One last useful ingredient that we recently discovered is polydextrose. This is a long-chain sugar polymer that is largely indigestible and functions nutritionally like fiber. It is also tasteless (i.e., not sweet by itself). However, it can provide a lot of the mouth feel and body that artificial sweeteners generally fail to do. So far, we’ve tried it in homemade artificially sweetened ice cream and carrot cake with very satisfactory results. (You may need to disperse it in warm liquid first; it tends to clump.) We never met a low-fat ice cream that we thought was worth eating, but as long as you use flavors that adequately mask the objectionable bitterness and aftertaste of your artificial sweetener, you can make a very respectable low-carb ice cream! You can buy polydextrose as a commercial food ingredient, for example, from Honeyville Grain.
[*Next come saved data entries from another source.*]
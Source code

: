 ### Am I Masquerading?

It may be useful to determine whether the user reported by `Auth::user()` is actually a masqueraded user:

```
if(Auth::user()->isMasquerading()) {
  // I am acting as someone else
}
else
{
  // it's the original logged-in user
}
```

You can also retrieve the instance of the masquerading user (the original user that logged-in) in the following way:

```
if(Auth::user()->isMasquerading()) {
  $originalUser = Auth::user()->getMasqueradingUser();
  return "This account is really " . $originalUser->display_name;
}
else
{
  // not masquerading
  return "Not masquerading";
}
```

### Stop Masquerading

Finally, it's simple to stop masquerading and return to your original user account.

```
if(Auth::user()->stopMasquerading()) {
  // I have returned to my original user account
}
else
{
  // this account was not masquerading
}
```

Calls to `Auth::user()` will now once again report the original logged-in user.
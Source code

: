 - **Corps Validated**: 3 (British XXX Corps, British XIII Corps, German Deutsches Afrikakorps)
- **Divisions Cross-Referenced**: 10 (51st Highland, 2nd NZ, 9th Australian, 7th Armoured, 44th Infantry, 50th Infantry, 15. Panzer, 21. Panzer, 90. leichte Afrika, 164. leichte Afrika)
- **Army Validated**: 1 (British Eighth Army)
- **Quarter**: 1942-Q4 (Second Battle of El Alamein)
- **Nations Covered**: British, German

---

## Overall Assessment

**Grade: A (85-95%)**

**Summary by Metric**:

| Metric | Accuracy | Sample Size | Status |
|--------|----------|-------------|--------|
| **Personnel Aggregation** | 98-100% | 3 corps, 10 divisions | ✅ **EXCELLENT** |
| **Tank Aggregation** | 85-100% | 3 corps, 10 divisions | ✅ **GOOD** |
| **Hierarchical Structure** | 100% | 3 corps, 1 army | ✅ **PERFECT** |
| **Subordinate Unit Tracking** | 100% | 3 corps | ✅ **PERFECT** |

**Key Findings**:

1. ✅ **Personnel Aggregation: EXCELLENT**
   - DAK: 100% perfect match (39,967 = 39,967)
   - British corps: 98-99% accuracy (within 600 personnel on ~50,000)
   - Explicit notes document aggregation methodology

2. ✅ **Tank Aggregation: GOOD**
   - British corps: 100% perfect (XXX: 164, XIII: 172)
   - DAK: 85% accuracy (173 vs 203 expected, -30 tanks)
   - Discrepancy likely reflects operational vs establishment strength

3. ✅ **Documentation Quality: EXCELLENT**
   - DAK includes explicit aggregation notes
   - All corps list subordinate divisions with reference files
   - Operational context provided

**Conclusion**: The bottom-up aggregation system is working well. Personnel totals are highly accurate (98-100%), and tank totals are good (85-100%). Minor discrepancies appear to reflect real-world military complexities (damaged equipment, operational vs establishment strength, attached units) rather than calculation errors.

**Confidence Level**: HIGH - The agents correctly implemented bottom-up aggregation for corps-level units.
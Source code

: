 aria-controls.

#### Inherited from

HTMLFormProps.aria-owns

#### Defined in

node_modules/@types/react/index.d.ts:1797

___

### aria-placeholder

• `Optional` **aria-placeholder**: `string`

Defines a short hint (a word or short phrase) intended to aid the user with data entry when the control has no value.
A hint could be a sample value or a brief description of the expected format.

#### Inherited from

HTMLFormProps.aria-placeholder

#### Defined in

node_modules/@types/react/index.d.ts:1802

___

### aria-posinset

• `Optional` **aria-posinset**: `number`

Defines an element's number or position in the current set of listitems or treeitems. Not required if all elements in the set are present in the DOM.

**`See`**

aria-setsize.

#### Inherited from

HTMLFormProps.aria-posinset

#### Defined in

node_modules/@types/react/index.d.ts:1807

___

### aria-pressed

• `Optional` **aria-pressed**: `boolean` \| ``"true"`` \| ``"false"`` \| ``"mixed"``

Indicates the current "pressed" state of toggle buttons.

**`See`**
We find we don’t really miss most carbs. We don’t crave things like cookies or noodles at all, but occasionally find it necessary to eat a sweet potato or make polenta to quiet the cravings for a few days. It also depends on how much we are exercising. Of late, with our 50+ per week running mileage, it seems less important to cut carbs, but we generally keep them low anyway, compared to the usual endurance athlete's diet). On the other hand, the more we exercise, the less the weight comes off! We're not sure if it's due to eating more carbs or increased cortisol levels from overdoing it of late (three 50K trail races since Aug 23 and a 50 miler planned!).